- **PROBLEM**:
Would you copy each line of the data below that has "relating"?

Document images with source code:

◆ ◆ ◆

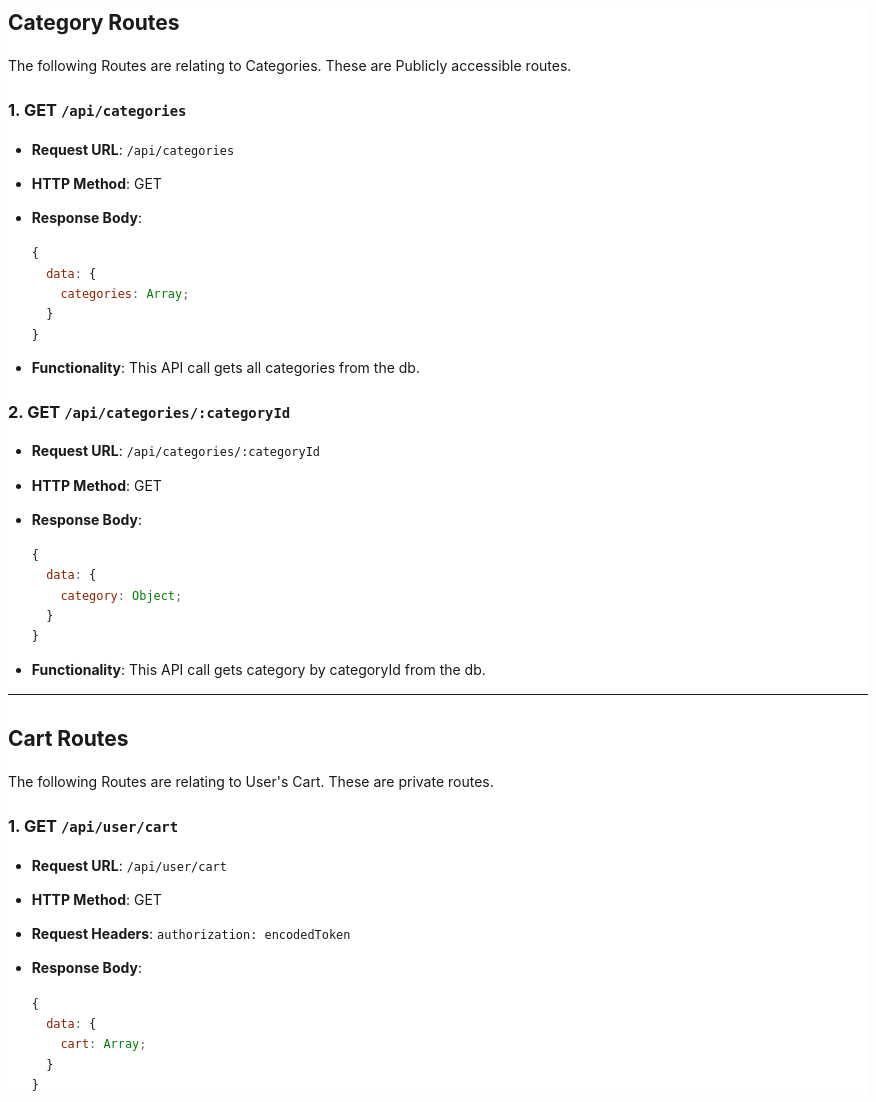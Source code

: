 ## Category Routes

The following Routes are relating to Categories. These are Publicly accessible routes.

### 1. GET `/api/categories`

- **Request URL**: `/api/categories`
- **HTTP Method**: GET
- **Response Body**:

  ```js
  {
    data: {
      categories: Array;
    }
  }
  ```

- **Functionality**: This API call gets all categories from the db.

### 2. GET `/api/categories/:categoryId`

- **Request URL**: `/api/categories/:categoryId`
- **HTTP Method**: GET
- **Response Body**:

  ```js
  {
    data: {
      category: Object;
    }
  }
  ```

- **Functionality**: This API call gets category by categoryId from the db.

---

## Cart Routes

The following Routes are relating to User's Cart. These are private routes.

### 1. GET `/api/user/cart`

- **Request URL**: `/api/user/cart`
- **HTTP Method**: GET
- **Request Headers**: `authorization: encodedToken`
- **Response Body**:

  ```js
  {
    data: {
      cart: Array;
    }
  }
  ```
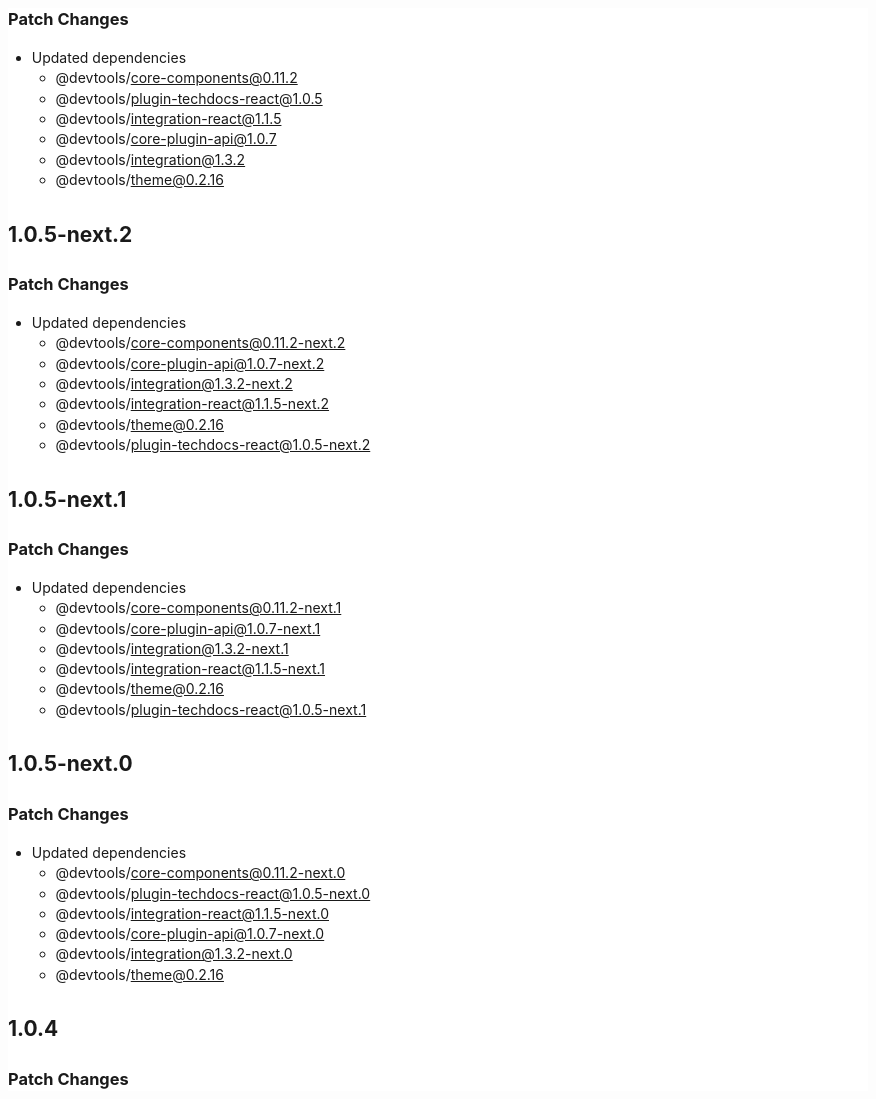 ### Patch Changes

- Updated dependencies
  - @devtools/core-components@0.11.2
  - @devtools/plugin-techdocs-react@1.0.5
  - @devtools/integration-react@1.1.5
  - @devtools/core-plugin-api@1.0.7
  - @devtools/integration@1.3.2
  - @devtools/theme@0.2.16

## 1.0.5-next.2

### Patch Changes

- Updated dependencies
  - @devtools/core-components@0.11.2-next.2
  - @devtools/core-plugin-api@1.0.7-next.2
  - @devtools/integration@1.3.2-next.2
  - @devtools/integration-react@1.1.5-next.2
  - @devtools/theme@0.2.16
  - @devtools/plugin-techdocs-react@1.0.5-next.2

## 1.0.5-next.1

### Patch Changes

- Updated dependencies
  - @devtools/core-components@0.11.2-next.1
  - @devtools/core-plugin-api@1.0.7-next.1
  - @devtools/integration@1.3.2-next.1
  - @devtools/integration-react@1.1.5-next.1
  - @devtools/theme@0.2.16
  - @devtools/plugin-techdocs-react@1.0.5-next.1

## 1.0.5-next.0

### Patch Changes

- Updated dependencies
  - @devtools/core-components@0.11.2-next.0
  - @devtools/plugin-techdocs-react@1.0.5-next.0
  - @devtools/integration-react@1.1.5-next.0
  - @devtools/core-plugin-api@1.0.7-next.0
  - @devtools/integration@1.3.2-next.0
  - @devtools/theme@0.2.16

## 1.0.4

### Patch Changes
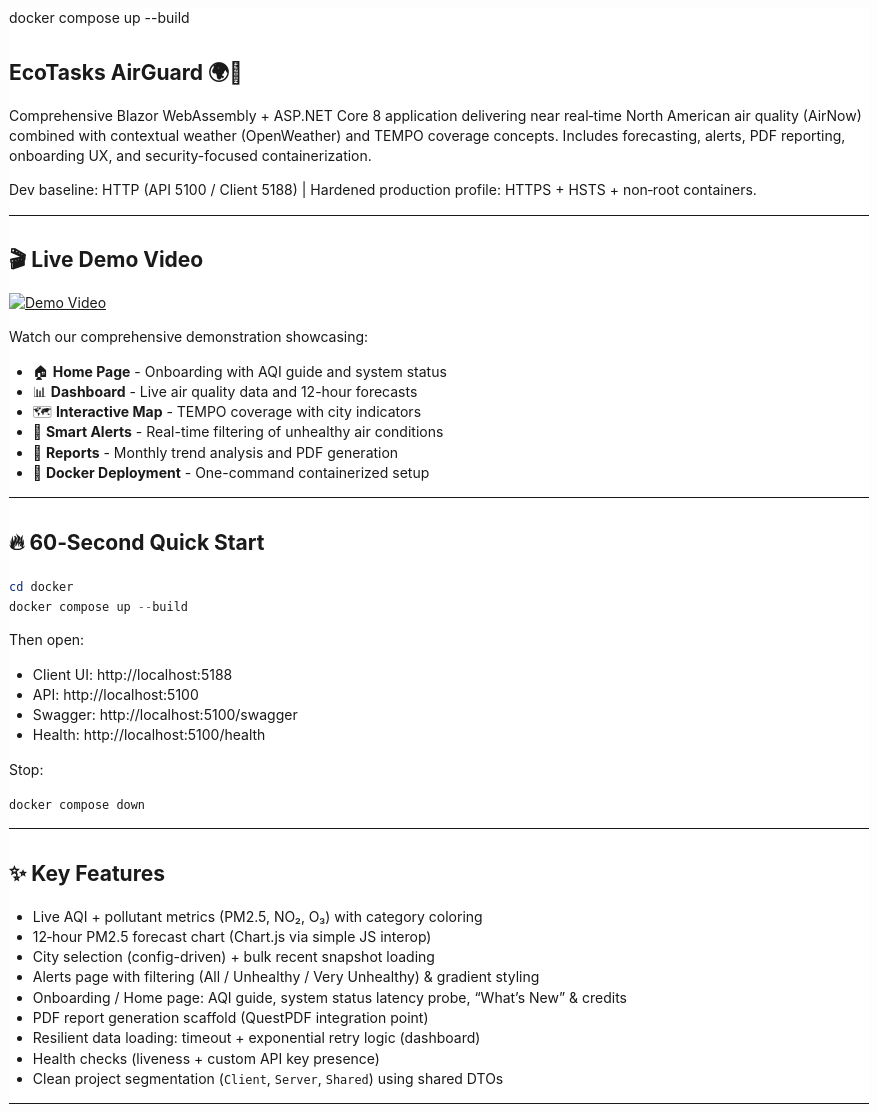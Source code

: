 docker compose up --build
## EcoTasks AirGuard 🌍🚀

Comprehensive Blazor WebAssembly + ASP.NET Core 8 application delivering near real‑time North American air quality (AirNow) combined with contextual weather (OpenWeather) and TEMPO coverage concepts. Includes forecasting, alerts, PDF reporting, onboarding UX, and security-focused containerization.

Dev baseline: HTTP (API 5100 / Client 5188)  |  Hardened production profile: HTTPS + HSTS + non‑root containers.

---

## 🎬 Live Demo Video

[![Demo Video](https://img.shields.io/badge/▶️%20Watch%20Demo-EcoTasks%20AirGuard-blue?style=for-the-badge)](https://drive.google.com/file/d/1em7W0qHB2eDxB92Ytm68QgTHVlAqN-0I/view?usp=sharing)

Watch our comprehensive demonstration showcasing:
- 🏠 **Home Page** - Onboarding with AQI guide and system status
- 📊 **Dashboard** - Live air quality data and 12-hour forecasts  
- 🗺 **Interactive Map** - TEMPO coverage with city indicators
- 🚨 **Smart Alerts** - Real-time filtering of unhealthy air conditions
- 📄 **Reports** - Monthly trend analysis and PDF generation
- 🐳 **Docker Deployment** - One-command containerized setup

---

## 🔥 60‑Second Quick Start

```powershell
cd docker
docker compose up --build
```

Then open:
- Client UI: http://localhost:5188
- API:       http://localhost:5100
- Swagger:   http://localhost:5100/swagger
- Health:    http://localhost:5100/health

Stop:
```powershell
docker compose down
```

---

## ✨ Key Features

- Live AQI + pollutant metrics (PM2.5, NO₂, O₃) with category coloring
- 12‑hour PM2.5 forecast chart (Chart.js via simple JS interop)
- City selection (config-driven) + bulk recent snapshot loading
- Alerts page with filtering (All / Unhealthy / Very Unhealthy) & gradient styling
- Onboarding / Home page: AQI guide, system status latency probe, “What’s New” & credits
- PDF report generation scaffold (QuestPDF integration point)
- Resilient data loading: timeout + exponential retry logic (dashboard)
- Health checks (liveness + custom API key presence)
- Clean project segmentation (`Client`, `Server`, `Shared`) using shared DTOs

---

◆ ◆ ◆

- **RESULT OF THIS TASK**:
The following Routes are relating to Categories. These are Publicly accessible routes.
The following Routes are relating to User's Cart. These are private routes.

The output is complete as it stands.